» **Prompt**
Track down each line below containing the string "Sparkle" and copy it.

*** Records for this exercise Section Begins ***

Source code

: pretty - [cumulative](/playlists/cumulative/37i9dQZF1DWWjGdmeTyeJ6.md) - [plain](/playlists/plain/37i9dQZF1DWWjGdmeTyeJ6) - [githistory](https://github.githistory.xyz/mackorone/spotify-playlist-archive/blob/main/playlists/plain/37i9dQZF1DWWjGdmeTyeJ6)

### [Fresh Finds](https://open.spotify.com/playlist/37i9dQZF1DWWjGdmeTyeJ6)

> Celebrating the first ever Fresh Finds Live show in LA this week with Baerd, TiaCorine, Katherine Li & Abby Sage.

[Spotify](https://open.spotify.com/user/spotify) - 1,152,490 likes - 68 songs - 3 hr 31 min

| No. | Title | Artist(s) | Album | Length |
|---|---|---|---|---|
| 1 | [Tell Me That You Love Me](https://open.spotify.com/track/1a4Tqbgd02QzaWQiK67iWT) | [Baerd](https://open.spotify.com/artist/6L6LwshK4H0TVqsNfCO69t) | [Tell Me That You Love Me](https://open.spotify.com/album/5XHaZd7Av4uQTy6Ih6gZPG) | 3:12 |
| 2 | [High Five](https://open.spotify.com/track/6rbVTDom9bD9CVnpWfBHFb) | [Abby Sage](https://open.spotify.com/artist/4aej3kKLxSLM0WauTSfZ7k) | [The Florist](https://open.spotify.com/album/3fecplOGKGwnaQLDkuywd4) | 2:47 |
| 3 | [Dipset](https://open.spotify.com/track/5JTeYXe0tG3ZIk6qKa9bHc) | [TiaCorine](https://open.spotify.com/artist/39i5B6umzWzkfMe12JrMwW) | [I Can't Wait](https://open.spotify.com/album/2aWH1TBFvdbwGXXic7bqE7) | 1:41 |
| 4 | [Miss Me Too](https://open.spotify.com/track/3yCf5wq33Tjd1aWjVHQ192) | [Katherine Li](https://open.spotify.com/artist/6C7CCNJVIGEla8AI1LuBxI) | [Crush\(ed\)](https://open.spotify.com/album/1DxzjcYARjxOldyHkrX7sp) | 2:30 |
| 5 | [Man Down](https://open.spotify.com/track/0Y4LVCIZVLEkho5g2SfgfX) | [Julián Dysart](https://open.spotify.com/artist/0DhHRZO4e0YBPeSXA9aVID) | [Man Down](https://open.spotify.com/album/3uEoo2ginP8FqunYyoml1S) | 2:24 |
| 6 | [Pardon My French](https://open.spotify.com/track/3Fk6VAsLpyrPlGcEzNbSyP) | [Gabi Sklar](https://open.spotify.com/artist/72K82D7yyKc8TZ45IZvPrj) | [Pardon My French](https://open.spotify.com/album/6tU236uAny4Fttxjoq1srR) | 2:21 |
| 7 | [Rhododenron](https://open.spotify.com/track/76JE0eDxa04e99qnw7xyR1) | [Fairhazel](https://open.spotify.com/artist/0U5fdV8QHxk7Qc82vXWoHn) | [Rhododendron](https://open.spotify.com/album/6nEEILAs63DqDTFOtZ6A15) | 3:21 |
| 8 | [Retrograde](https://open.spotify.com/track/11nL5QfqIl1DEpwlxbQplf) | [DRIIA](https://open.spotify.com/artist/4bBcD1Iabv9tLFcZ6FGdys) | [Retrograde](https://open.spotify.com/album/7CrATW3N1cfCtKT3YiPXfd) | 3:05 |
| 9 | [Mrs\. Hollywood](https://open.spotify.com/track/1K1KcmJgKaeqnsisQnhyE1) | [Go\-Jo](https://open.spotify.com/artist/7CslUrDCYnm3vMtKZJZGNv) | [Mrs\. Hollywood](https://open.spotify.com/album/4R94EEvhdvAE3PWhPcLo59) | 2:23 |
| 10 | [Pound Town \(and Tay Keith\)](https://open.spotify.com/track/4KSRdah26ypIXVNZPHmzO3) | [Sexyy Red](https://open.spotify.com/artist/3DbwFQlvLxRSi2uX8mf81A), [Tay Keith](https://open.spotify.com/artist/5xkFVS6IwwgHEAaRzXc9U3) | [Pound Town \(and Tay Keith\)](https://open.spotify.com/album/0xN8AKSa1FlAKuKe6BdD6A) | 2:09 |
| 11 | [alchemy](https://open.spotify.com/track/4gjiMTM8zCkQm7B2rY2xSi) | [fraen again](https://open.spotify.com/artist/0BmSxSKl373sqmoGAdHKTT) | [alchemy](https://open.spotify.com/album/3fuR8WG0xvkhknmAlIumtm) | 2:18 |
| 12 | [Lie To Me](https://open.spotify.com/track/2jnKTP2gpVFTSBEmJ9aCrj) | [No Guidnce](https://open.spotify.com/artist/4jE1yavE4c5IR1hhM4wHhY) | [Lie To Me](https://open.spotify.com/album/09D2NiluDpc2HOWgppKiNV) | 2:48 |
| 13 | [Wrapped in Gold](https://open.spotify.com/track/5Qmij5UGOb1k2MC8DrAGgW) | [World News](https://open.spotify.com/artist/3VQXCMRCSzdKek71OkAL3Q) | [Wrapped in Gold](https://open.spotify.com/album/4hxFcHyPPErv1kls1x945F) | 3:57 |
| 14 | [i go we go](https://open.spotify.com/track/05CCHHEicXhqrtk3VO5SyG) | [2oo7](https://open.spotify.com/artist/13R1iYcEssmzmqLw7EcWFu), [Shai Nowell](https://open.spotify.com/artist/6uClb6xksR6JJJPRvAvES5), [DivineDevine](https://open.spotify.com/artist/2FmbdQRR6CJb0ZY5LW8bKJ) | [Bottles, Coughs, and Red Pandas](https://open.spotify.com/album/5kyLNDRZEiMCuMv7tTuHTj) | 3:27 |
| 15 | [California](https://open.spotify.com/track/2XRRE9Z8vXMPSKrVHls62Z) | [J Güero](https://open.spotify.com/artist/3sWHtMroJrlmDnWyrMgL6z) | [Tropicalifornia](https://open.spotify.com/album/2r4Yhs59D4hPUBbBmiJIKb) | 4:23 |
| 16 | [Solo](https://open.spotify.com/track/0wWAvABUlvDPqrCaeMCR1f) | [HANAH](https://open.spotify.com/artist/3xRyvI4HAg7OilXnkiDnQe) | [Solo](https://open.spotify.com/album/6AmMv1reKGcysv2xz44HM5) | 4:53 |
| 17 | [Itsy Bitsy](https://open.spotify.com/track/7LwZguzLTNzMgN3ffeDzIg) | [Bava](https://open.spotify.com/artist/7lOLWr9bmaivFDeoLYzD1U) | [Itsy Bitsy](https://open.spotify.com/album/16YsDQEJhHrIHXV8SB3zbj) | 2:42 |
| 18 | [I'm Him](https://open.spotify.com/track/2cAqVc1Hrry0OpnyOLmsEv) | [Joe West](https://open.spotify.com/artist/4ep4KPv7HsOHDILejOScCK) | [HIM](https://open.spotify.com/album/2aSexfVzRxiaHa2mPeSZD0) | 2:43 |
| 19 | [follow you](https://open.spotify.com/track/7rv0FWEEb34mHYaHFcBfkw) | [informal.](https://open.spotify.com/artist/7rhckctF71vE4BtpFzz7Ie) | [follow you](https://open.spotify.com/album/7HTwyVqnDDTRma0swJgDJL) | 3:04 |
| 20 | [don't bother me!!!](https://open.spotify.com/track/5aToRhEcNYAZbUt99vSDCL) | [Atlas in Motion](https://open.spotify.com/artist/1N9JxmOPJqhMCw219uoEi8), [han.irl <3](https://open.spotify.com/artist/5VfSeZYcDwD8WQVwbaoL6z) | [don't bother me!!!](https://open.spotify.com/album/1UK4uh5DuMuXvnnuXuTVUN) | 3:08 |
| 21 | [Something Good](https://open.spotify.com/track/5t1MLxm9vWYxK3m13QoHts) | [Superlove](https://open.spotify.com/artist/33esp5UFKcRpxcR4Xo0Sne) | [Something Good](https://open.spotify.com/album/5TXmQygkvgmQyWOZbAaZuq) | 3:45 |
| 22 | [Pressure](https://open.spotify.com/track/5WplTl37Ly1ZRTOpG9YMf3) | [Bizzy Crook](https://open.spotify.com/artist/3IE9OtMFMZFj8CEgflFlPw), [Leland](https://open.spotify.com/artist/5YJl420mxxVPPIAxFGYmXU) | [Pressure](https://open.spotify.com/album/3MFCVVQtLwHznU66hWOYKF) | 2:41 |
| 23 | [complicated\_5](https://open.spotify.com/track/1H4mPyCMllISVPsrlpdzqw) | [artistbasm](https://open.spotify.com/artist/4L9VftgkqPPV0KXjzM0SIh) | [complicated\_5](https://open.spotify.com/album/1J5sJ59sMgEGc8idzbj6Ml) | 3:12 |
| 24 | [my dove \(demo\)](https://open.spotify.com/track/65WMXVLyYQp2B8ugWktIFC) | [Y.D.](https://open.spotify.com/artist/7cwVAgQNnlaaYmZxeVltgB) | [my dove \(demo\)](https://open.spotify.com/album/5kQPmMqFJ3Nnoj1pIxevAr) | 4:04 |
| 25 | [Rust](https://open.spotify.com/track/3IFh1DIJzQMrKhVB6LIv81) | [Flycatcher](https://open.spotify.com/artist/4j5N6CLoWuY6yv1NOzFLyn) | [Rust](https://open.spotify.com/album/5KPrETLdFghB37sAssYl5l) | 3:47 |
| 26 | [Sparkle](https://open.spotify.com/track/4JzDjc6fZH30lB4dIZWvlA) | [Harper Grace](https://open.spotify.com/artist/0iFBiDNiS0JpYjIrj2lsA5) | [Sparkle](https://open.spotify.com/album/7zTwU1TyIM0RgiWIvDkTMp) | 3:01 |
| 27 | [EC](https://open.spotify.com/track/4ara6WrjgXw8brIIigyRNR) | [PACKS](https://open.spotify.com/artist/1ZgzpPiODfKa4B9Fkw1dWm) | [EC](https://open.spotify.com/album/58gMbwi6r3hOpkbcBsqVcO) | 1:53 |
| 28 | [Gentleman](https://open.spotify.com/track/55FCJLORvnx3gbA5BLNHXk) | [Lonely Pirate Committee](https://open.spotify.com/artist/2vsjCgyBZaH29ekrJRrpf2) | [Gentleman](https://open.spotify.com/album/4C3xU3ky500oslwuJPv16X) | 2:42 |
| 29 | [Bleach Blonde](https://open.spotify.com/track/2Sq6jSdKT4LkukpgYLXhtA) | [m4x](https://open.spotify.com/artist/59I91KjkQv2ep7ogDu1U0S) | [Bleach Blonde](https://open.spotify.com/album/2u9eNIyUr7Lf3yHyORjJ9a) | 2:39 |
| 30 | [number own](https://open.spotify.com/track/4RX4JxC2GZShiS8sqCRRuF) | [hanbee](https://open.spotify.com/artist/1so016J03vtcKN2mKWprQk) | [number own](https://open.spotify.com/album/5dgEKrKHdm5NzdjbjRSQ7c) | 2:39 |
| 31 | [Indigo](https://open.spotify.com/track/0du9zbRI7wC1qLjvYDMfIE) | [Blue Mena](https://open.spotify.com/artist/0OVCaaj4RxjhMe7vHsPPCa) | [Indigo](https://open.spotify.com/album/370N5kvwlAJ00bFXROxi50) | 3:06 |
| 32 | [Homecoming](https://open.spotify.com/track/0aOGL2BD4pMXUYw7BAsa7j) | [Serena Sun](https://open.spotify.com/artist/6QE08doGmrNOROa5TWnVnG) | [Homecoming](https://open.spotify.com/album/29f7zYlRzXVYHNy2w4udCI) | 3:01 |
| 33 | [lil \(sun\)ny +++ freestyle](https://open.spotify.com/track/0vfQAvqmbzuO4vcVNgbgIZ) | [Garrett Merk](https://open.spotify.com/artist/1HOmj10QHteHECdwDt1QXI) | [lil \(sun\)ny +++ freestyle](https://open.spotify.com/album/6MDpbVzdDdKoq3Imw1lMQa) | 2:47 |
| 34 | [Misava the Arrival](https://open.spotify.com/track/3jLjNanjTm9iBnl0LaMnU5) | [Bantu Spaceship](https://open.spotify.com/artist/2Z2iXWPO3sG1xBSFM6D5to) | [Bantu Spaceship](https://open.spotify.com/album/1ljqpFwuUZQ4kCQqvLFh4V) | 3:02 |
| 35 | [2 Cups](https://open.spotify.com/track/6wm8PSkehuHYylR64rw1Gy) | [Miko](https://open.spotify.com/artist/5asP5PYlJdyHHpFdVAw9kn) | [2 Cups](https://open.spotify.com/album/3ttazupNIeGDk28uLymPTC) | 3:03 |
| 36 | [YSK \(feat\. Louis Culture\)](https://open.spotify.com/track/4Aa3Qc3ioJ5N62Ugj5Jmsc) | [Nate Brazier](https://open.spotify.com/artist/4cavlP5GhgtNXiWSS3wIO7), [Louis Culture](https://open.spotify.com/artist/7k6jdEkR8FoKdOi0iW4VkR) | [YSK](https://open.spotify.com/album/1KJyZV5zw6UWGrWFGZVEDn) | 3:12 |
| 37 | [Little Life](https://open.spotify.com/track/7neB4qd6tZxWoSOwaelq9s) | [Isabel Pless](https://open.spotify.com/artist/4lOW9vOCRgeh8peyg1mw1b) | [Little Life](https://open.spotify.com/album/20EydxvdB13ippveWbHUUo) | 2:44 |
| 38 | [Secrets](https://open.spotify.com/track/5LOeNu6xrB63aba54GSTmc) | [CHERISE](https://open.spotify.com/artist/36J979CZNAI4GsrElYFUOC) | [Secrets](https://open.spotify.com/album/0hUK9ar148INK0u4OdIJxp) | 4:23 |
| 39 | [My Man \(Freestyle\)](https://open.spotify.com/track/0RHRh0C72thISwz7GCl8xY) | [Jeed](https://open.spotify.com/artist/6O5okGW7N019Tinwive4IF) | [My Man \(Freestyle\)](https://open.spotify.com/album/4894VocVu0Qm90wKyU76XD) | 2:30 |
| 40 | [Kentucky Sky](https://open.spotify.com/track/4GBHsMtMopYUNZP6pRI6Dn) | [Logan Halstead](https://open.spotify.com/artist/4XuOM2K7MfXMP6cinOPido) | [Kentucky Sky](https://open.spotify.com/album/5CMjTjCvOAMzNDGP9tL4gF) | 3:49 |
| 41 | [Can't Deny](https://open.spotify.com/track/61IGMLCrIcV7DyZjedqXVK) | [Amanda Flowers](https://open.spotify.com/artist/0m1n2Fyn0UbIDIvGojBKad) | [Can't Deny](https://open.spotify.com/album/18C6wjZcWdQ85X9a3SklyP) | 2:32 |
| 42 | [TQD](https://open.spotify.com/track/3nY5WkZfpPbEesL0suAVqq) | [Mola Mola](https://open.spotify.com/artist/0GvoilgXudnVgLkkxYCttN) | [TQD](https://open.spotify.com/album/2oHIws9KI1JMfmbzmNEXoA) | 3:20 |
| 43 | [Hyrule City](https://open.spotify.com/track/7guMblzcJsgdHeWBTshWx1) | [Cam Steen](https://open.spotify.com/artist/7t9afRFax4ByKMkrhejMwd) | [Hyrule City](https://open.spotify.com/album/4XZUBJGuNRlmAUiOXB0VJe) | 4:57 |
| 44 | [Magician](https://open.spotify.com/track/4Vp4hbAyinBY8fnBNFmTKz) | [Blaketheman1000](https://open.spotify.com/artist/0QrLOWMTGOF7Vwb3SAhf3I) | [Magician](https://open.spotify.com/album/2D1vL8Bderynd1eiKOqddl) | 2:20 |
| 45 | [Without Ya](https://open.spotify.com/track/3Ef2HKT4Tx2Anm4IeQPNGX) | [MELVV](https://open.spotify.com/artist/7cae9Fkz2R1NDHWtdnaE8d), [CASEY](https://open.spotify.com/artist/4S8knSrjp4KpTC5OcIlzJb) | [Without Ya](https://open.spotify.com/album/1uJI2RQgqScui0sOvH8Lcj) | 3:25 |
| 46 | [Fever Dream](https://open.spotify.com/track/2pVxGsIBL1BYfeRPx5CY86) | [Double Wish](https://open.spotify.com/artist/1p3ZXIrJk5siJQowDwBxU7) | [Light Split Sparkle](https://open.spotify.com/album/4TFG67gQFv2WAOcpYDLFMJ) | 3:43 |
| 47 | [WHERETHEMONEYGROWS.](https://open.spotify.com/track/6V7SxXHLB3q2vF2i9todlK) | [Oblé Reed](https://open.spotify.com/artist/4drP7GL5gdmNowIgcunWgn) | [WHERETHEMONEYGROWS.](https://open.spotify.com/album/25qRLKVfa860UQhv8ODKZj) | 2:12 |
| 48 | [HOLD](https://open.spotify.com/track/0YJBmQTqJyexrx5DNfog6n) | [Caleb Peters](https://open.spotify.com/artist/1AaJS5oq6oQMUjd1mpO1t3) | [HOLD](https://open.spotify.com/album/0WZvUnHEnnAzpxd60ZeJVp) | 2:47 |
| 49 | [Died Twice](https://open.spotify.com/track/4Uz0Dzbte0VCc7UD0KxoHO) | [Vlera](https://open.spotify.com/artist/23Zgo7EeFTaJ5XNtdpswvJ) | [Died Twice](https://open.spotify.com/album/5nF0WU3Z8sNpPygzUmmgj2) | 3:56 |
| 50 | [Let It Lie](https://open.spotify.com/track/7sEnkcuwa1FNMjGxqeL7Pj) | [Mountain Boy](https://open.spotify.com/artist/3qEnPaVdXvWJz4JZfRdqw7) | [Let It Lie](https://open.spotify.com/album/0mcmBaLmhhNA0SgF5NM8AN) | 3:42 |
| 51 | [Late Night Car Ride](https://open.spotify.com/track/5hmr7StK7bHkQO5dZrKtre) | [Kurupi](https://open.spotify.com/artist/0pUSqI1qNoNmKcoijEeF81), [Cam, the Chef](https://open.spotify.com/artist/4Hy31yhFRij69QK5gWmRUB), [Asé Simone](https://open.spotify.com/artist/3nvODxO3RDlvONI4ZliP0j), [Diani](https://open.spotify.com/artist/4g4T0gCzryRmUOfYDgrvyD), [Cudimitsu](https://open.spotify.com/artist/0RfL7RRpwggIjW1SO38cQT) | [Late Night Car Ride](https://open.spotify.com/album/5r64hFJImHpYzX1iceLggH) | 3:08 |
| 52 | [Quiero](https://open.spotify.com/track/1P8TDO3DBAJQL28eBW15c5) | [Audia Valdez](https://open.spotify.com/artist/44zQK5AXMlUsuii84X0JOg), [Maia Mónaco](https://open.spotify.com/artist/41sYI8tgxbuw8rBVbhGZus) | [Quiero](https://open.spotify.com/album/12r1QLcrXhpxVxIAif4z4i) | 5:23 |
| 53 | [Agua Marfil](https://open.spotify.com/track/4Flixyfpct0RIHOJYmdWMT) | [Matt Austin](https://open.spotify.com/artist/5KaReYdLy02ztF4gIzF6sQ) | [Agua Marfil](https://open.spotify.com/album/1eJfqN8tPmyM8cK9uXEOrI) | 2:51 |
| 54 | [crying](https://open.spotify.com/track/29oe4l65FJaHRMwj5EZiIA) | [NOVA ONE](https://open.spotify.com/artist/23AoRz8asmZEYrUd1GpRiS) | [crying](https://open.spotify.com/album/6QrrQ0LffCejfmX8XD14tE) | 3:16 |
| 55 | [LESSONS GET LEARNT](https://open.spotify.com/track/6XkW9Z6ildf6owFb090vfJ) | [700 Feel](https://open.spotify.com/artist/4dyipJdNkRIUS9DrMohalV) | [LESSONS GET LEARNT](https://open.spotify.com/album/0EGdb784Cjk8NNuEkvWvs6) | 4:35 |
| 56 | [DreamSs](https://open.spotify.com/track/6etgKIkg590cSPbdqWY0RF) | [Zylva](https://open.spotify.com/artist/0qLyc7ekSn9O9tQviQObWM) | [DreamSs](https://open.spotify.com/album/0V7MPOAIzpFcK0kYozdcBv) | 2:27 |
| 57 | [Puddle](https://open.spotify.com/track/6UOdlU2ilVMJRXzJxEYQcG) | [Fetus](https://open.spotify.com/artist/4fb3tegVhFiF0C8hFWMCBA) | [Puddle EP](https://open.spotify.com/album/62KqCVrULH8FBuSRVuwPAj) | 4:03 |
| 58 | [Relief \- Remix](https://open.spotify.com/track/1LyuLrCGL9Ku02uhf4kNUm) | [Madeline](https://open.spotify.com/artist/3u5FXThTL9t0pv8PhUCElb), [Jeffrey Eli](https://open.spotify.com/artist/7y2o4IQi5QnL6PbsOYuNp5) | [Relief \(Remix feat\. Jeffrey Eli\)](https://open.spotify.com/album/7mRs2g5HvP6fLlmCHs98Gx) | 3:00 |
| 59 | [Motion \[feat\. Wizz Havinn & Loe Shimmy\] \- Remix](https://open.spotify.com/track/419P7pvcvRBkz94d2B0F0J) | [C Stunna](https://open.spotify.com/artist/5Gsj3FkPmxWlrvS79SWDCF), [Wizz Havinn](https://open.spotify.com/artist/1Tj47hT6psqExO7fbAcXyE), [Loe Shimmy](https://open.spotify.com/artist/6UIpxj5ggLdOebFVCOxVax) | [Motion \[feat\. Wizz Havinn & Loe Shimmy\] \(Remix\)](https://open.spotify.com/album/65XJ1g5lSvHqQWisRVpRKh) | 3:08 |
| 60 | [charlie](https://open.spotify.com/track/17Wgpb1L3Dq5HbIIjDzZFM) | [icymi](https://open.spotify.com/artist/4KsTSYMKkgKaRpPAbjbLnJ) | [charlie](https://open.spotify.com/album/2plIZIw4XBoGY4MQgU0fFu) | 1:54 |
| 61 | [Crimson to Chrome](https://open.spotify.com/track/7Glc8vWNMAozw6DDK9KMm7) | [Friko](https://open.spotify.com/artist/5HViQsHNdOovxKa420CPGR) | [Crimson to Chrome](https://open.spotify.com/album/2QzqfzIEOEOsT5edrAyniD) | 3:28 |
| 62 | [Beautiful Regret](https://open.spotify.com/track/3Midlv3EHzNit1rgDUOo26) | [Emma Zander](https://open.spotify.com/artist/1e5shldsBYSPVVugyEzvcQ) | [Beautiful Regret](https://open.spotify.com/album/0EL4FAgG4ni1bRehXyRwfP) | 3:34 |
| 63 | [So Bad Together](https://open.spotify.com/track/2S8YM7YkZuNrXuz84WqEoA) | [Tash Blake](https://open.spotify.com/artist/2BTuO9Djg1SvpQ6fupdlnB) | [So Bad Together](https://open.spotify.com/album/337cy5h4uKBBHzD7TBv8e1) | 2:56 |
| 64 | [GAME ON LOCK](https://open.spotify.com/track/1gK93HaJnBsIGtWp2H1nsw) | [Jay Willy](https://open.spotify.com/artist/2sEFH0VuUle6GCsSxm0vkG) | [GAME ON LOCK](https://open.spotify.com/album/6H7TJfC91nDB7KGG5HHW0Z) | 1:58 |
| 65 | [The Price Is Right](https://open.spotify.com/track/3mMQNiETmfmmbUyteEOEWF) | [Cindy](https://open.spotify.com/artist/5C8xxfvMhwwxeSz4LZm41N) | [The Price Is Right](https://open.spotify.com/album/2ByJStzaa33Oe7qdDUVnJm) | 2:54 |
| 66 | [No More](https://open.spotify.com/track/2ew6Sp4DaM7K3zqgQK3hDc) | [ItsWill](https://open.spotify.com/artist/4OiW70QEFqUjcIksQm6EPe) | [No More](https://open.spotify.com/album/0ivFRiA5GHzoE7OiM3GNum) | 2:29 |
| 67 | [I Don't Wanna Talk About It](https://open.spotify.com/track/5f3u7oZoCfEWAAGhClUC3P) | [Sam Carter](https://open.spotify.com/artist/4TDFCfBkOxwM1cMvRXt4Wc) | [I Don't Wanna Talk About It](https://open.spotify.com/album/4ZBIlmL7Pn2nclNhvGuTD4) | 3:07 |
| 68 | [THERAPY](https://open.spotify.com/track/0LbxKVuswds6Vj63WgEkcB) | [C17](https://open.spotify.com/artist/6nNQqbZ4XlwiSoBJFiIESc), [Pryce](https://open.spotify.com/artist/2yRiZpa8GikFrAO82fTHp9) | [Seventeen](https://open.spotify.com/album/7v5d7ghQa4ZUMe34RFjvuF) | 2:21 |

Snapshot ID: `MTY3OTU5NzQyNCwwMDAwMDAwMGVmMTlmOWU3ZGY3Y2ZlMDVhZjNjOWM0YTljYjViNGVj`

*** Records for this exercise Section Ends ***

» **Exercise response**
| 26 | [Sparkle](https://open.spotify.com/track/4JzDjc6fZH30lB4dIZWvlA) | [Harper Grace](https://open.spotify.com/artist/0iFBiDNiS0JpYjIrj2lsA5) | [Sparkle](https://open.spotify.com/album/7zTwU1TyIM0RgiWIvDkTMp) | 3:01 |
| 46 | [Fever Dream](https://open.spotify.com/track/2pVxGsIBL1BYfeRPx5CY86) | [Double Wish](https://open.spotify.com/artist/1p3ZXIrJk5siJQowDwBxU7) | [Light Split Sparkle](https://open.spotify.com/album/4TFG67gQFv2WAOcpYDLFMJ) | 3:43 |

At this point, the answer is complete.